Nightmare in a damaged brain (aka Nightmare 1981)
Ecco un esempio di film plurinazionale, l'italianissimo Romano Scavolini si reca in America e dirige un film che non è mai arrivato, se non d'importazione, sugli schermi del nostro paese. Forse sarà per la particolare efferatezza della pellicola in se stessa, forse per il semplice (e più probabile) fatto che non è un film particolarmente commerciale questo. Censurato in America ed in Inghilterra, Nightmare ha fatto il giro del mondo sulla coda di una mitizzazione dello stesso attraverso i circuiti di mezzanotte..una pratica cinematografica che da noi, putroppo, manca. La versione epurata, recentemente editata in inghilterra ci ha permesso di visionare un film veramente prezioso e, a maggior ragione, italiano.
A tutti gli effetti Nightmare ha reso possibile la nascita di due capolavori dell'Horror Moderno, uno è "A Nightmare On Elm Street " e l'altro "Scream ", entrambi del grande Wes Craven, che però una o più ispirazioni li deve al meno noto originale.
La storia è quella di un serial killer, ossessionato dai suoi incubi in cui immagina di uccidere la madre, colta durante un servizietto sadomaso al papà. Il volto di Baird Stafford assomiglia ad un Christopher Lloyd da giovane e rende in modo assolutamente patetico la personalità dell'omicida.

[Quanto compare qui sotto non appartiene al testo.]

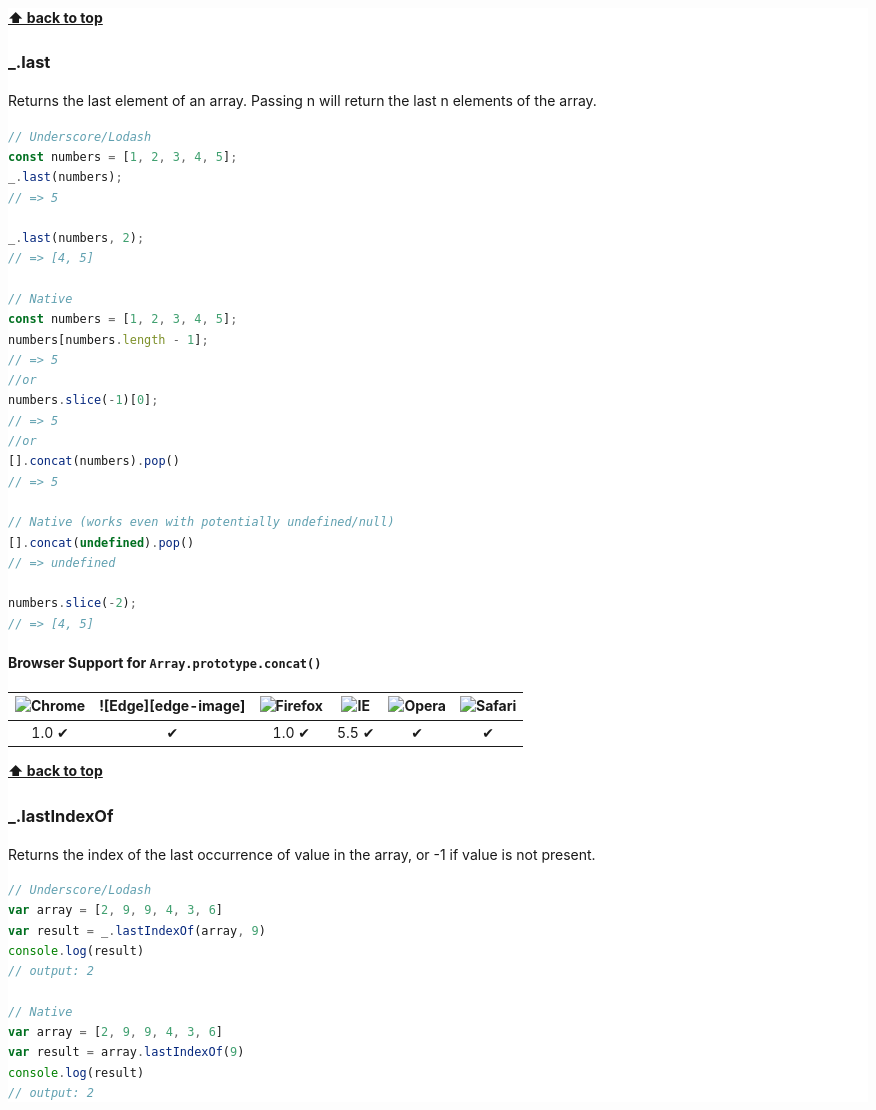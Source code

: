 **[⬆ back to top](#quick-links)**

### _.last

Returns the last element of an array. Passing n will return the last n elements of the array.

  ```js
  // Underscore/Lodash
  const numbers = [1, 2, 3, 4, 5];
  _.last(numbers);
  // => 5

  _.last(numbers, 2);
  // => [4, 5]

  // Native
  const numbers = [1, 2, 3, 4, 5];
  numbers[numbers.length - 1];
  // => 5
  //or
  numbers.slice(-1)[0];
  // => 5
  //or
  [].concat(numbers).pop()
  // => 5

  // Native (works even with potentially undefined/null)
  [].concat(undefined).pop()
  // => undefined

  numbers.slice(-2);
  // => [4, 5]
  ```

#### Browser Support for `Array.prototype.concat()`

| ![Chrome][chrome-image] | ![Edge][edge-image] | ![Firefox][firefox-image] | ![IE][ie-image] | ![Opera][opera-image] | ![Safari][safari-image] |
| :---------------------: | :-----------------: | :-----------------------: | :-------------: | :-------------------: | :---------------------: |
|          1.0 ✔          |          ✔          |           1.0 ✔           |      5.5 ✔      |           ✔           |            ✔            |

**[⬆ back to top](#quick-links)**

### _.lastIndexOf

Returns the index of the last occurrence of value in the array, or -1 if value is not present.

  ```js
  // Underscore/Lodash
  var array = [2, 9, 9, 4, 3, 6]
  var result = _.lastIndexOf(array, 9)
  console.log(result)
  // output: 2

  // Native
  var array = [2, 9, 9, 4, 3, 6]
  var result = array.lastIndexOf(9)
  console.log(result)
  // output: 2
  ```


[chrome-image]: https://raw.githubusercontent.com/alrra/browser-logos/master/src/chrome/chrome_48x48.png
[firefox-image]: https://raw.githubusercontent.com/alrra/browser-logos/master/src/firefox/firefox_48x48.png
[ie-image]: https://raw.githubusercontent.com/alrra/browser-logos/master/src/archive/internet-explorer_9-11/internet-explorer_9-11_48x48.png
[opera-image]: https://raw.githubusercontent.com/alrra/browser-logos/master/src/opera/opera_48x48.png
[safari-image]: https://raw.githubusercontent.com/alrra/browser-logos/master/src/safari/safari_48x48.png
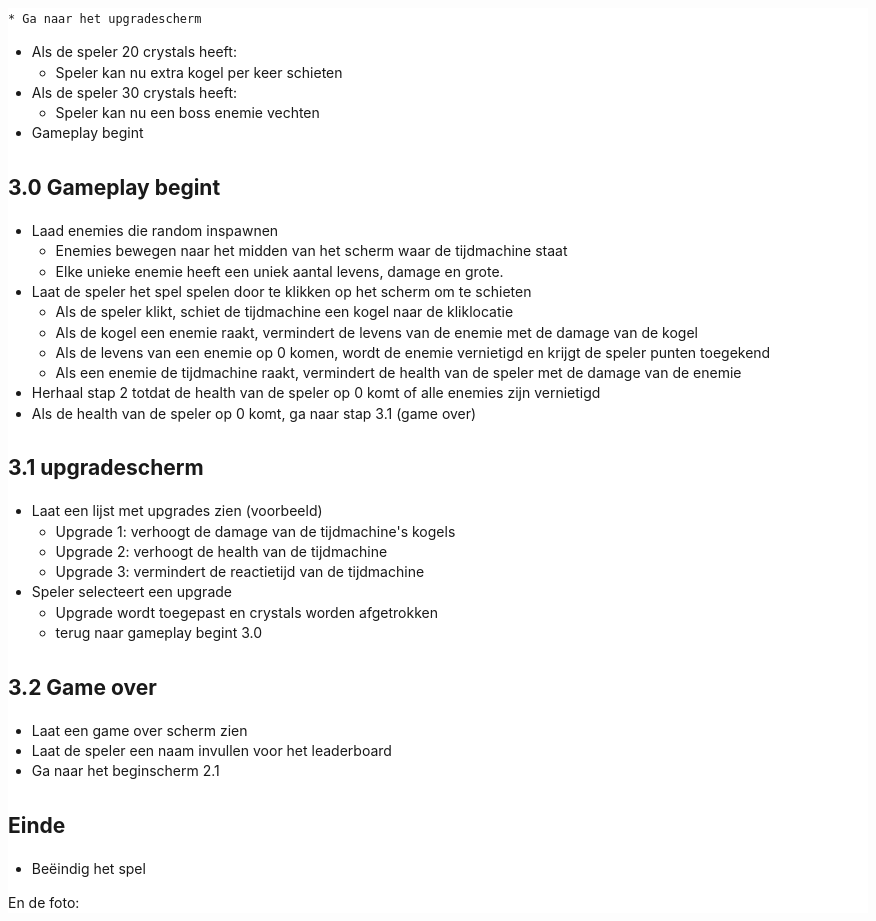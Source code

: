     * Ga naar het upgradescherm
* Als de speler 20 crystals heeft:
  * Speler kan nu extra kogel per keer schieten
* Als de speler 30 crystals heeft:
  * Speler kan nu een boss enemie vechten
* Gameplay begint


  
## 3.0 Gameplay begint
* Laad enemies die random inspawnen
  * Enemies bewegen naar het midden van het scherm waar de tijdmachine staat
  * Elke unieke enemie heeft een uniek aantal levens, damage en grote.
* Laat de speler het spel spelen door te klikken op het scherm om te schieten
  * Als de speler klikt, schiet de tijdmachine een kogel naar de kliklocatie
  * Als de kogel een enemie raakt, vermindert de levens van de enemie met de damage van de kogel
  * Als de levens van een enemie op 0 komen, wordt de enemie vernietigd en krijgt de speler punten toegekend
  * Als een enemie de tijdmachine raakt, vermindert de health van de speler met de damage van de enemie
* Herhaal stap 2 totdat de health van de speler op 0 komt of alle enemies zijn vernietigd
* Als de health van de speler op 0 komt, ga naar stap 3.1 (game over)

## 3.1 upgradescherm
* Laat een lijst met upgrades zien (voorbeeld)
  * Upgrade 1: verhoogt de damage van de tijdmachine's kogels
  * Upgrade 2: verhoogt de health van de tijdmachine
  * Upgrade 3: vermindert de reactietijd van de tijdmachine
* Speler selecteert een upgrade
  * Upgrade wordt toegepast en crystals worden afgetrokken
  * terug naar gameplay begint 3.0

## 3.2 Game over
* Laat een game over scherm zien
* Laat de speler een naam invullen voor het leaderboard
* Ga naar het beginscherm 2.1

## Einde

* Beëindig het spel


En de foto:  
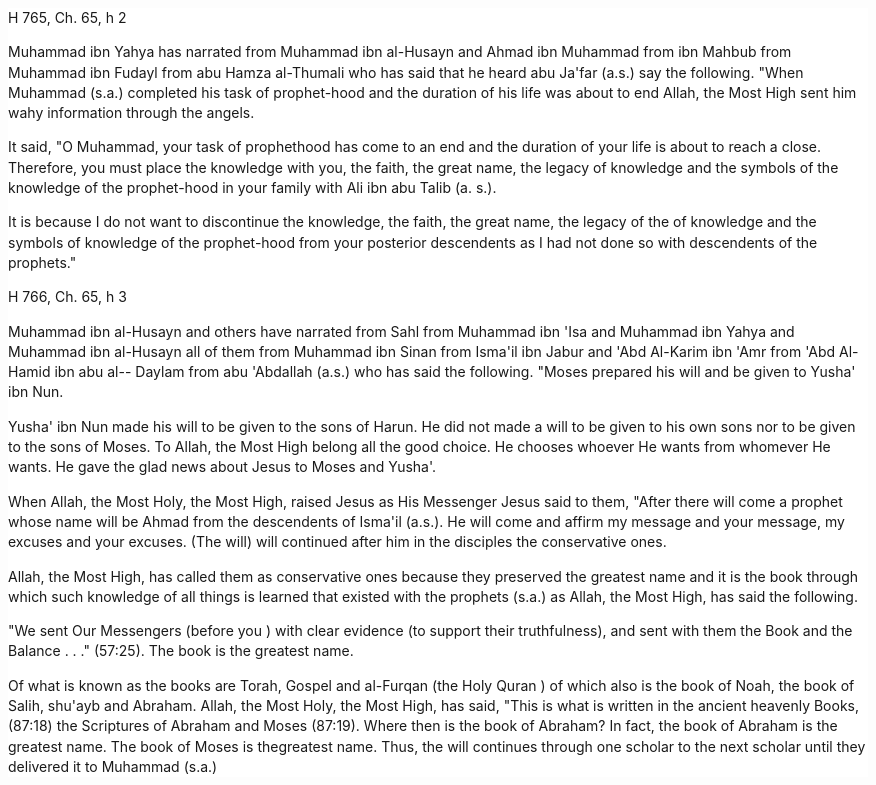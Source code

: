 H 765, Ch. 65, h 2

Muhammad ibn Yahya has narrated from Muhammad ibn al-Husayn and Ahmad
ibn Muhammad from ibn Mahbub from Muhammad ibn Fudayl from abu Hamza
al-Thumali who has said that he heard abu Ja'far (a.s.) say the
following. "When Muhammad (s.a.) completed his task of prophet-hood and
the duration of his life was about to end Allah, the Most High sent him
wahy information through the angels.

It said, "O Muhammad, your task of prophethood has come to an end and
the duration of your life is about to reach a close. Therefore, you must
place the knowledge with you, the faith, the great name, the legacy of
knowledge and the symbols of the knowledge of the prophet-hood in your
family with Ali ibn abu Talib (a. s.).

It is because I do not want to discontinue the knowledge, the faith,
the great name, the legacy of the of knowledge and the symbols of
knowledge of the prophet-hood from your posterior descendents as I had
not done so with descendents of the prophets."

H 766, Ch. 65, h 3

Muhammad ibn al-Husayn and others have narrated from Sahl from Muhammad
ibn 'Isa and Muhammad ibn Yahya and Muhammad ibn al-Husayn all of them
from Muhammad ibn Sinan from Isma'il ibn Jabur and 'Abd Al-Karim ibn
'Amr from 'Abd Al-Hamid ibn abu al-- Daylam from abu 'Abdallah (a.s.)
who has said the following. "Moses prepared his will and be given to
Yusha' ibn Nun.

Yusha' ibn Nun made his will to be given to the sons of Harun. He did
not made a will to be given to his own sons nor to be given to the sons
of Moses. To Allah, the Most High belong all the good choice. He chooses
whoever He wants from whomever He wants. He gave the glad news about
Jesus to Moses and Yusha'.

When Allah, the Most Holy, the Most High, raised Jesus as His Messenger
Jesus said to them, "After there will come a prophet whose name will be
Ahmad from the descendents of Isma'il (a.s.). He will come and affirm my
message and your message, my excuses and your excuses. (The will) will
continued after him in the disciples the conservative ones.

Allah, the Most High, has called them as conservative ones because they
preserved the greatest name and it is the book through which such
knowledge of all things is learned that existed with the prophets (s.a.)
as Allah, the Most High, has said the following.

"We sent Our Messengers (before you ) with clear evidence (to support
their truthfulness), and sent with them the Book and the Balance . . ."
(57:25). The book is the greatest name.

Of what is known as the books are Torah, Gospel and al-Furqan (the Holy
Quran ) of which also is the book of Noah, the book of Salih, shu'ayb
and Abraham. Allah, the Most Holy, the Most High, has said, "This is
what is written in the ancient heavenly Books,(87:18) the Scriptures of
Abraham and Moses (87:19). Where then is the book of Abraham? In fact,
the book of Abraham is the greatest name. The book of Moses is
thegreatest name. Thus, the will continues through one scholar to the
next scholar until they delivered it to Muhammad (s.a.)
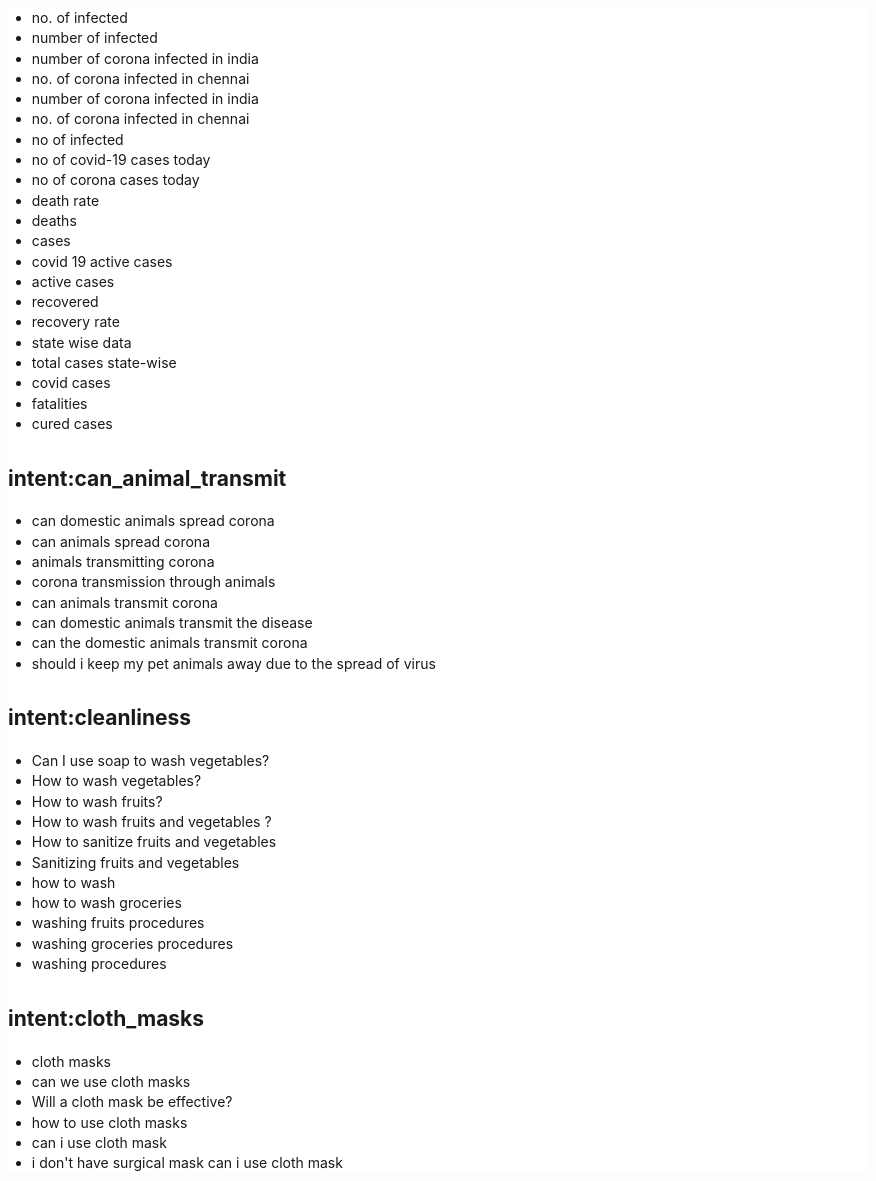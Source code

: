 - no. of infected
- number of infected
- number of corona infected in india
- no. of corona infected in chennai
- number of corona infected in india
- no. of corona infected in chennai
- no of infected
- no of covid-19 cases today
- no of corona cases today
- death rate
- deaths
- cases
- covid 19 active cases
- active cases
- recovered
- recovery rate
- state wise data
- total cases state-wise
- covid cases
- fatalities
- cured cases

## intent:can_animal_transmit

- can domestic animals spread corona
- can animals spread corona
- animals transmitting corona
- corona transmission through animals
- can animals transmit corona
- can domestic animals transmit the disease
- can the domestic animals transmit corona
- should i keep my pet animals away due to the spread of virus

## intent:cleanliness

- Can I use soap to wash vegetables?
- How to wash vegetables?
- How to wash fruits?
- How to wash fruits and vegetables ?
- How to sanitize fruits and vegetables
- Sanitizing fruits and vegetables
- how to wash
- how to wash groceries
- washing fruits procedures
- washing groceries procedures
- washing procedures

## intent:cloth_masks

- cloth masks
- can we use cloth masks
- Will a cloth mask be effective?
- how to use cloth masks
- can i use cloth mask
- i don't have surgical mask can i use cloth mask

Basti pensare che mentre uccide ripete "I'm sorry...i'm sorry...". Alla storia del killer si intreccia quella della divorziata con prole, afflitta da un figlio difficile (C.J. Cooke) , dedito a scherzi pesanti alla baby sitter (la scena del telefono è uguale all'inizio di Scream) ed è inevitabile che i due, prima o poi siano destinati al conflitto finale. Un buon film, pregno della giusta tensione ed alquanto scorrevole, assieme a Rosso Sangue di Joe D'Amato, un pregiato esponente del sottofilone horror "aiuto ci ho l'assassino in casa!"